Di Maio, quello del «siete il partito di Bibbiano» e dell’impeachment sventolato in faccia a Sergio Mattarella, oggi ripercorre il passato, suo e del suo partito, con occhi diversi. Con gli occhi di chi nel frattempo ha avuto modo di studiare “etica istituzionale” alla prestigiosissima scuola della Farnesina e non teme di proporre all’intero mondo grillino un’autocritica radicale. Con una perentorietà che forse nemmeno Conte si sarebbe potuto permettere. «Con grande franchezza vorrei aprire una riflessione che credo sia opportuno che anche la forza politica di cui faccio parte affronti quanto prima», scrive il ministro degli Esteri, pur dissociandosi dal «cieco garantismo». Il punto è «l'utilizzo della gogna come strumento di campagna elettorale», aggiunge Di Maio, ridisegnando in un sol colpo la storia e il vocabolario pentastellato. E chissà che non sia la volta buona anche per convincere il compagno di partito, Alfonso Bonafede, a rinunciare una volta per tutte a quella riforma pericolosa della prescrizione, che rischia di tenere imputato a vita qualsiasi cittadino. Perché il ministro degli Esteri coglie la palla al balzo per ricordare non solo il caso Uggetti, ma tutte le altre campagne mediatiche lanciate dal Movimento negli anni successivi. «Abbiamo assistito a tanti casi analoghi. "Scandali" in prima pagina, al centro del dibattito nazionale per mesi, chiusi con una assoluzione di cui non c'è traccia quasi da nessuna parte», prosegue l’ex capo politico 5S. «Penso, ancora, al caso Tempa Rossa che coinvolse Federica Guidi, penso ai casi di diversi sindaci italiani, penso al caso Eni».
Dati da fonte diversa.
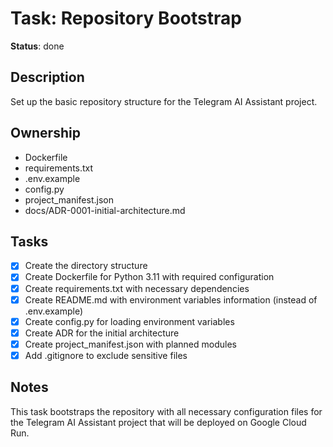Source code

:# Task: Repository Bootstrap

**Status**: done

## Description
Set up the basic repository structure for the Telegram AI Assistant project.

## Ownership
- Dockerfile
- requirements.txt
- .env.example
- config.py
- project_manifest.json
- docs/ADR-0001-initial-architecture.md

## Tasks
- [x] Create the directory structure
- [x] Create Dockerfile for Python 3.11 with required configuration
- [x] Create requirements.txt with necessary dependencies
- [x] Create README.md with environment variables information (instead of .env.example)
- [x] Create config.py for loading environment variables
- [x] Create ADR for the initial architecture
- [x] Create project_manifest.json with planned modules
- [x] Add .gitignore to exclude sensitive files

## Notes
This task bootstraps the repository with all necessary configuration files for the Telegram AI Assistant project that will be deployed on Google Cloud Run. 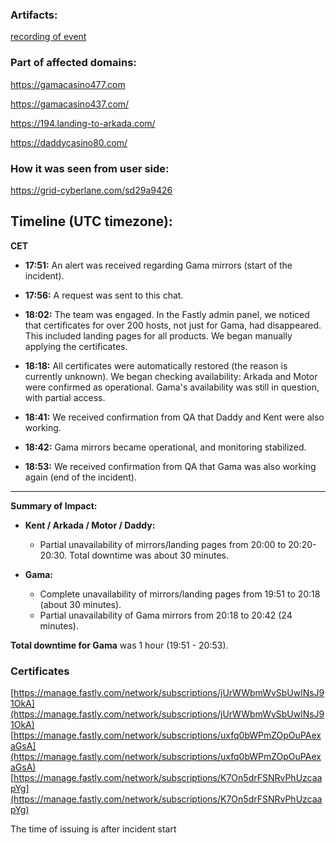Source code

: ### Artifacts:
[recording of event](https://app.bluedothq.com/preview/68bf1cc101cb4bf7126f060d)

### Part of affected domains:
https://gamacasino477.com

https://gamacasino437.com/

https://194.landing-to-arkada.com/

https://daddycasino80.com/


### How it was seen from user side:
https://grid-cyberlane.com/sd29a9426


## Timeline (UTC timezone):

**CET**

- **17:51:** An alert was received regarding Gama mirrors (start of the incident).
    
- **17:56:** A request was sent to this chat.
    
- **18:02:** The team was engaged. In the Fastly admin panel, we noticed that certificates for over 200 hosts, not just for Gama, had disappeared. This included landing pages for all products. We began manually applying the certificates.
    
- **18:18:** All certificates were automatically restored (the reason is currently unknown). We began checking availability: Arkada and Motor were confirmed as operational. Gama's availability was still in question, with partial access.
    
- **18:41:** We received confirmation from QA that Daddy and Kent were also working.
    
- **18:42:** Gama mirrors became operational, and monitoring stabilized.
    
- **18:53:** We received confirmation from QA that Gama was also working again (end of the incident).
    

---

**Summary of Impact:**

- **Kent / Arkada / Motor / Daddy:** 
	- Partial unavailability of mirrors/landing pages from 20:00 to 20:20-20:30. Total downtime was about 30 minutes.
    
- **Gama:**
    - Complete unavailability of mirrors/landing pages from 19:51 to 20:18 (about 30 minutes).
    - Partial unavailability of Gama mirrors from 20:18 to 20:42 (24 minutes).

**Total downtime for Gama** was 1 hour (19:51 - 20:53).


### Certificates
[https://manage.fastly.com/network/subscriptions/jUrWWbmWvSbUwlNsJ91OkA](https://manage.fastly.com/network/subscriptions/jUrWWbmWvSbUwlNsJ91OkA)
[https://manage.fastly.com/network/subscriptions/uxfq0bWPmZOpOuPAexaGsA](https://manage.fastly.com/network/subscriptions/uxfq0bWPmZOpOuPAexaGsA)
[https://manage.fastly.com/network/subscriptions/K7On5drFSNRvPhUzcaapYg](https://manage.fastly.com/network/subscriptions/K7On5drFSNRvPhUzcaapYg)

The time of issuing is after incident start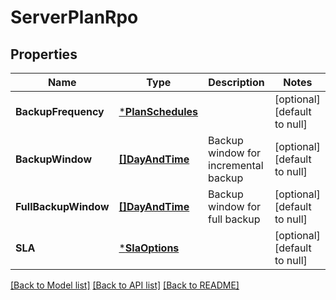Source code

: # ServerPlanRpo

## Properties
Name | Type | Description | Notes
------------ | ------------- | ------------- | -------------
**BackupFrequency** | [***PlanSchedules**](PlanSchedules.md) |  | [optional] [default to null]
**BackupWindow** | [**[]DayAndTime**](DayAndTime.md) | Backup window for incremental backup | [optional] [default to null]
**FullBackupWindow** | [**[]DayAndTime**](DayAndTime.md) | Backup window for full backup | [optional] [default to null]
**SLA** | [***SlaOptions**](SLAOptions.md) |  | [optional] [default to null]

[[Back to Model list]](../README.md#documentation-for-models) [[Back to API list]](../README.md#documentation-for-api-endpoints) [[Back to README]](../README.md)

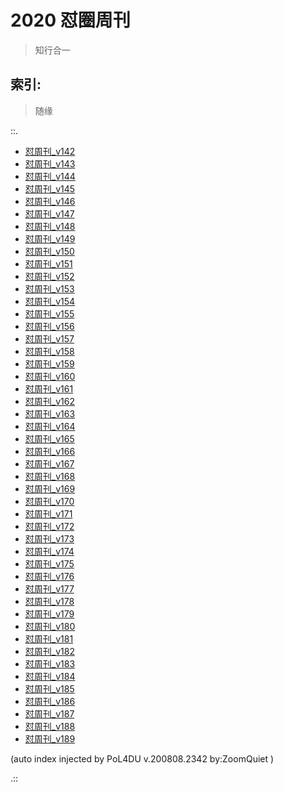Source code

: # 2020 怼圈周刊
> 知行合一

## 索引:
> 随缘

::.

- [ 怼周刊_v142](142w.md)
- [ 怼周刊_v143](143w.md)
- [ 怼周刊_v144](144w.md)
- [ 怼周刊_v145](145w.md)
- [ 怼周刊_v146](146w.md)
- [ 怼周刊_v147](147w.md)
- [ 怼周刊_v148](148w.md)
- [ 怼周刊_v149](149w.md)
- [ 怼周刊_v150](150w.md)
- [ 怼周刊_v151](151w.md)
- [ 怼周刊_v152](152w.md)
- [ 怼周刊_v153](153w.md)
- [ 怼周刊_v154](154w.md)
- [ 怼周刊_v155](155w.md)
- [ 怼周刊_v156](156w.md)
- [ 怼周刊_v157](157w.md)
- [ 怼周刊_v158](158w.md)
- [ 怼周刊_v159](159w.md)
- [ 怼周刊_v160](160w.md)
- [ 怼周刊_v161](161w.md)
- [ 怼周刊_v162](162w.md)
- [ 怼周刊_v163](163w.md)
- [ 怼周刊_v164](164w.md)
- [ 怼周刊_v165](165w.md)
- [ 怼周刊_v166](166w.md)
- [ 怼周刊_v167](167w.md)
- [ 怼周刊_v168](168w.md)
- [ 怼周刊_v169](169w.md)
- [ 怼周刊_v170](170w.md)
- [ 怼周刊_v171](171w.md)
- [ 怼周刊_v172](172w.md)
- [ 怼周刊_v173](173w.md)
- [ 怼周刊_v174](174w.md)
- [ 怼周刊_v175](175w.md)
- [ 怼周刊_v176](176w.md)
- [ 怼周刊_v177](177w.md)
- [ 怼周刊_v178](178w.md)
- [ 怼周刊_v179](179w.md)
- [ 怼周刊_v180](180w.md)
- [ 怼周刊_v181](181w.md)
- [ 怼周刊_v182](182w.md)
- [ 怼周刊_v183](183w.md)
- [ 怼周刊_v184](184w.md)
- [ 怼周刊_v185](185w.md)
- [ 怼周刊_v186](186w.md)
- [ 怼周刊_v187](187w.md)
- [ 怼周刊_v188](188w.md)
- [ 怼周刊_v189](189w.md)

(auto index injected by 
PoL4DU v.200808.2342 by:ZoomQuiet
)

.::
Di conseguenza, «è giusto che in questa sede io esprima le mie scuse all'ex sindaco di Lodi e rivolga a lui e alla sua famiglia i migliori auguri per l'esito di un caso giudiziario nel quale il dottor Uggetti, con forza, tenacia e dolore è riuscito dopo anni a dimostrare la sua innocenza», conclude Di Maio, cambiando i connotati al suo partito. Tracce del nuovo percorso, anche se poco marcate, in realtà erano già visibili da tempo nel Movimento. Almeno tra coloro che negli anni hanno dovuto sobbarcarsi l’onere dell’amministrazione della cosa pubblica, con conseguenti attenzioni della magistratura. Come la sindaca di Roma Virginia Raggi, che non solo rilancia su Twitter ogni singola parola del collega, ma aveva già chiesto scusa al suo predecessore, Ignazio Marino, per l’aggressività di alcune campagne: «Sono sincera, non rifarei quella cosa con le arance e l'accanimento sugli scontrini».
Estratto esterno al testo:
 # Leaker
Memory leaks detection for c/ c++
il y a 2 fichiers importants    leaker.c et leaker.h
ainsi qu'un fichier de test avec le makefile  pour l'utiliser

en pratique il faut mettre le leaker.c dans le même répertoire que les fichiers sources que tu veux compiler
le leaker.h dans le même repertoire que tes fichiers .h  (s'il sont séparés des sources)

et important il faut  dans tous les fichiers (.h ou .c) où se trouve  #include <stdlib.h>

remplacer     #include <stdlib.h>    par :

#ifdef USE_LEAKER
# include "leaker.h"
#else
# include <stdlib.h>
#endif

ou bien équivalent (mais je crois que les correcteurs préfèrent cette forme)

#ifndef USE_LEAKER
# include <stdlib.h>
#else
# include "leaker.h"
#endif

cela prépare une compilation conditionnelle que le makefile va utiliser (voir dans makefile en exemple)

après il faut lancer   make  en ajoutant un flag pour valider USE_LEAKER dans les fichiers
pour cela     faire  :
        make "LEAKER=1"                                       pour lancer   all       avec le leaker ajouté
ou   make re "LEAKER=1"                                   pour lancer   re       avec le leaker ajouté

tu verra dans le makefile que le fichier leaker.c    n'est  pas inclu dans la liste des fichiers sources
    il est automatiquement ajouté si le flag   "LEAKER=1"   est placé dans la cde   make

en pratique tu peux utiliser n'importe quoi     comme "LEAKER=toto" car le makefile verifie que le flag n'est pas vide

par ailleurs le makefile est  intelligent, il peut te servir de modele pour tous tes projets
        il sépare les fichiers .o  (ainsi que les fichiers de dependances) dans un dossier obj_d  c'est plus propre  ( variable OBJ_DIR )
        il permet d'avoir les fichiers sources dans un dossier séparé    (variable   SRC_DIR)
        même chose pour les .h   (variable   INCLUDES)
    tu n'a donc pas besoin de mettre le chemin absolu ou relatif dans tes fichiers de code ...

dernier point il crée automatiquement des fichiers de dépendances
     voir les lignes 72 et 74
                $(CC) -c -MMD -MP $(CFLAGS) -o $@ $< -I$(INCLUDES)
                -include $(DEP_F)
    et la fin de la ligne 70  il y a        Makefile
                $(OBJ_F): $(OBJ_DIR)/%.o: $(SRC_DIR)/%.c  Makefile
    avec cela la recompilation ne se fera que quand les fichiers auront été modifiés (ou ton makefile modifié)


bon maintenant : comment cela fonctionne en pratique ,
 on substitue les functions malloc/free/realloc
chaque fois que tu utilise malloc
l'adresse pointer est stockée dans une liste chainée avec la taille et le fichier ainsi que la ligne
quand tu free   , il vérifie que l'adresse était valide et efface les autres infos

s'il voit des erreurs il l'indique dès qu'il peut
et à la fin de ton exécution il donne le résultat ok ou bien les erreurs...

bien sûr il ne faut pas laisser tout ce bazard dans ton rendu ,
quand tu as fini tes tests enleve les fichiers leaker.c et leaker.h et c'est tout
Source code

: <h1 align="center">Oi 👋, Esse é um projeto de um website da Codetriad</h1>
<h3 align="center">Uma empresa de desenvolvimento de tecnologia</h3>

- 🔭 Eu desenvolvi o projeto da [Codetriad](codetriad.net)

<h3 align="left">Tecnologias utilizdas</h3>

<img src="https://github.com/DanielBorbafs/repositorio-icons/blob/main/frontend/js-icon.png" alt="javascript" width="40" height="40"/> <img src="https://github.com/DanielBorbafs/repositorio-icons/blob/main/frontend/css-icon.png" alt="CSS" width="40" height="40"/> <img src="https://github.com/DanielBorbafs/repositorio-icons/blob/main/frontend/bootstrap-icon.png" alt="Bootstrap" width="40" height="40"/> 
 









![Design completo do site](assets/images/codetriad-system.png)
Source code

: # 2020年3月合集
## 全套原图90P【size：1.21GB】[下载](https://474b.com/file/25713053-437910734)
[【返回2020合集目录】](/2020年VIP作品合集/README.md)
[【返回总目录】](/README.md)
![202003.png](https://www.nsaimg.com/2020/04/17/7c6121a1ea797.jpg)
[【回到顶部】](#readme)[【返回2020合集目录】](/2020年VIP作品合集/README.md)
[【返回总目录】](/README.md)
Certo, strada da fare ne rimane ancora parecchia, come dimostrano le perplessità dei vari Toninelli e Morra davanti alla svolta lanciata da Di Maio. Ma sono tanti i grillini, non solo Conte, a schierarsi senza se e senza ma con l’ex capo politico. E c’è chi, come l’ex vice ministro dello Sviluppo economico, Stefano Buffagni, si spinge pure oltre, proponendo di passare dalle parole ai fatti: «M5S e Pd dovrebbero candidare Simone Uggetti nel collegio di Siena come segnale». Non sarà una rivoluzione ma da oggi il Movimento somiglia a un partito nuovo.